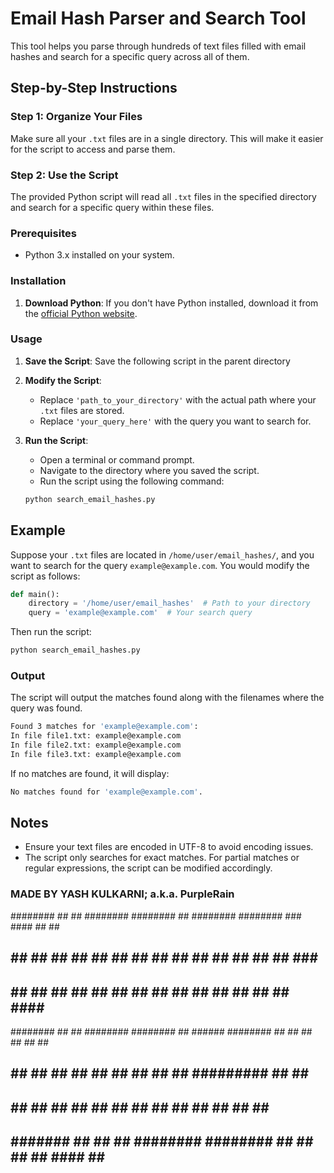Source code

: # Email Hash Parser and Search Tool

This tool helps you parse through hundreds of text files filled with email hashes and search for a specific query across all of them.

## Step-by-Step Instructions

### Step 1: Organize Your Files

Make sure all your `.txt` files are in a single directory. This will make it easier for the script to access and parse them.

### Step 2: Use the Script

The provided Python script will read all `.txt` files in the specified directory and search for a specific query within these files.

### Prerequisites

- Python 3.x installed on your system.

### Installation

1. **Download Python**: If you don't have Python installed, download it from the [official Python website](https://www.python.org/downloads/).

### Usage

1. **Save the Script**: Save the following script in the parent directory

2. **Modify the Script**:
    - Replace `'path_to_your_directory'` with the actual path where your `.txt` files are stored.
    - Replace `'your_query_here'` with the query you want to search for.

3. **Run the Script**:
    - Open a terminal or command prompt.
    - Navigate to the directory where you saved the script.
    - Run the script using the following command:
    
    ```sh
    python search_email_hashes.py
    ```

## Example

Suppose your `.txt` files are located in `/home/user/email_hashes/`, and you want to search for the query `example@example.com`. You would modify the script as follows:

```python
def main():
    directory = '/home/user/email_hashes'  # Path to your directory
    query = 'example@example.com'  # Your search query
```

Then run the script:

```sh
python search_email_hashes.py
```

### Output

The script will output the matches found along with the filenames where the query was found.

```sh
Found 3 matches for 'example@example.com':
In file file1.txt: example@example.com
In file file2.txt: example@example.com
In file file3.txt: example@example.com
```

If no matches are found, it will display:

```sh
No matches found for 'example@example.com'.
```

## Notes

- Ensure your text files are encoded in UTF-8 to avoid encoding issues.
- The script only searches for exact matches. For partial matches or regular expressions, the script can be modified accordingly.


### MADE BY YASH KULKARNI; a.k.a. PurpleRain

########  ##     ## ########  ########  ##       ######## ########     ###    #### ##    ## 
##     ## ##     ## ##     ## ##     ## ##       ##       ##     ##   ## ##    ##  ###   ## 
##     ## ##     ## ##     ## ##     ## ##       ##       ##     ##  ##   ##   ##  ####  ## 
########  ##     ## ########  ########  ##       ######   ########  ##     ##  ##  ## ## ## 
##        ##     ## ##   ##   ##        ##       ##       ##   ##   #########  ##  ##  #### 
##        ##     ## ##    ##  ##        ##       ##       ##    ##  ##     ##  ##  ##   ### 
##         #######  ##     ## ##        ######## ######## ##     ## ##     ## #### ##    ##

□ □ □ □

Give back exactly the lines from the one that contains "- Open a terminal or command prompt." to the end of the material, both ends kept, and no other line.

    - Open a terminal or command prompt.
    - Navigate to the directory where you saved the script.
    - Run the script using the following command:
    
    ```sh
    python search_email_hashes.py
    ```

## Example

Suppose your `.txt` files are located in `/home/user/email_hashes/`, and you want to search for the query `example@example.com`. You would modify the script as follows:

```python
def main():
    directory = '/home/user/email_hashes'  # Path to your directory
    query = 'example@example.com'  # Your search query
```

Then run the script:

```sh
python search_email_hashes.py
```

### Output

The script will output the matches found along with the filenames where the query was found.

```sh
Found 3 matches for 'example@example.com':
In file file1.txt: example@example.com
In file file2.txt: example@example.com
In file file3.txt: example@example.com
```

If no matches are found, it will display:

```sh
No matches found for 'example@example.com'.
```

## Notes

- Ensure your text files are encoded in UTF-8 to avoid encoding issues.
- The script only searches for exact matches. For partial matches or regular expressions, the script can be modified accordingly.


### MADE BY YASH KULKARNI; a.k.a. PurpleRain

########  ##     ## ########  ########  ##       ######## ########     ###    #### ##    ## 
##     ## ##     ## ##     ## ##     ## ##       ##       ##     ##   ## ##    ##  ###   ## 
##     ## ##     ## ##     ## ##     ## ##       ##       ##     ##  ##   ##   ##  ####  ## 
########  ##     ## ########  ########  ##       ######   ########  ##     ##  ##  ## ## ## 
##        ##     ## ##   ##   ##        ##       ##       ##   ##   #########  ##  ##  #### 
##        ##     ## ##    ##  ##        ##       ##       ##    ##  ##     ##  ##  ##   ### 
##         #######  ##     ## ##        ######## ######## ##     ## ##     ## #### ##    ##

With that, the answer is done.